→ **EXERCISE DESCRIPTION**
The result should be an exact copy of the lines from the one with "Our JFrog CLI" through the last line of the data below, both included.

───

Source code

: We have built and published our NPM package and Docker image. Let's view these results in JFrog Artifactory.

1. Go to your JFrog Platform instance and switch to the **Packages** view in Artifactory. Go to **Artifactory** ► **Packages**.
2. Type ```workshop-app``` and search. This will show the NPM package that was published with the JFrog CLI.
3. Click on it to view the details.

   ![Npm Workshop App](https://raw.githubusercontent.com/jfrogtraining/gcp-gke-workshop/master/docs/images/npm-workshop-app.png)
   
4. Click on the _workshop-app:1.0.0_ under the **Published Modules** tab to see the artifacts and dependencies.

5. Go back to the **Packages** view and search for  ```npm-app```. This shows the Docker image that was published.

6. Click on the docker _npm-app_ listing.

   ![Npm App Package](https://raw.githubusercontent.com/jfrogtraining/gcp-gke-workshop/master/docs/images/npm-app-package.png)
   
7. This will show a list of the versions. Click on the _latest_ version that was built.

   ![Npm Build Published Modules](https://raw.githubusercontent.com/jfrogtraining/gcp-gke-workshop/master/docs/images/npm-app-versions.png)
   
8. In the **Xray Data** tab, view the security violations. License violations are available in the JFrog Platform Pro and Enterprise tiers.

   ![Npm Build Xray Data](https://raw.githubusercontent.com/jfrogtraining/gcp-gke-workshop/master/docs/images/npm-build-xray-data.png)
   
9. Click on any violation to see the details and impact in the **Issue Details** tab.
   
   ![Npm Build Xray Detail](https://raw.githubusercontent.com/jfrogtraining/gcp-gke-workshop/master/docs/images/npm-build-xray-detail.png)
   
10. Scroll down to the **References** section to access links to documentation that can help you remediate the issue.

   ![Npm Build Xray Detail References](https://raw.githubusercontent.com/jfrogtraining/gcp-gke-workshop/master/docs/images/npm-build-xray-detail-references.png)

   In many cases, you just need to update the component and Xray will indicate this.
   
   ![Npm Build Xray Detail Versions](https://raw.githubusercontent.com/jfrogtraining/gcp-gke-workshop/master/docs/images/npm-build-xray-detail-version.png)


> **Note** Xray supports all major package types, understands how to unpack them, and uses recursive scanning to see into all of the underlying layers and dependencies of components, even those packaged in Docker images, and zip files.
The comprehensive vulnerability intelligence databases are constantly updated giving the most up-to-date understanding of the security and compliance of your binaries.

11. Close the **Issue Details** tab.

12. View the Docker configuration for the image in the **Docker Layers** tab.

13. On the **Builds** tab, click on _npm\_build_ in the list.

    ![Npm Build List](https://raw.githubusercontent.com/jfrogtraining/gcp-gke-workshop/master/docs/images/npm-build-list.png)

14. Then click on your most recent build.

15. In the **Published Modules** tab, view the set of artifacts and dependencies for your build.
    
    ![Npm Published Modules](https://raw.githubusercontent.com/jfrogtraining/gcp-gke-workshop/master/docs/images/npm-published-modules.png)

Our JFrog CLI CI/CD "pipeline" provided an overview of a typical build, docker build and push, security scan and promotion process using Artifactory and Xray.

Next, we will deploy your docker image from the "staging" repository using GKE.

───

→ **TASK ANSWER**
Our JFrog CLI CI/CD "pipeline" provided an overview of a typical build, docker build and push, security scan and promotion process using Artifactory and Xray.

Next, we will deploy your docker image from the "staging" repository using GKE.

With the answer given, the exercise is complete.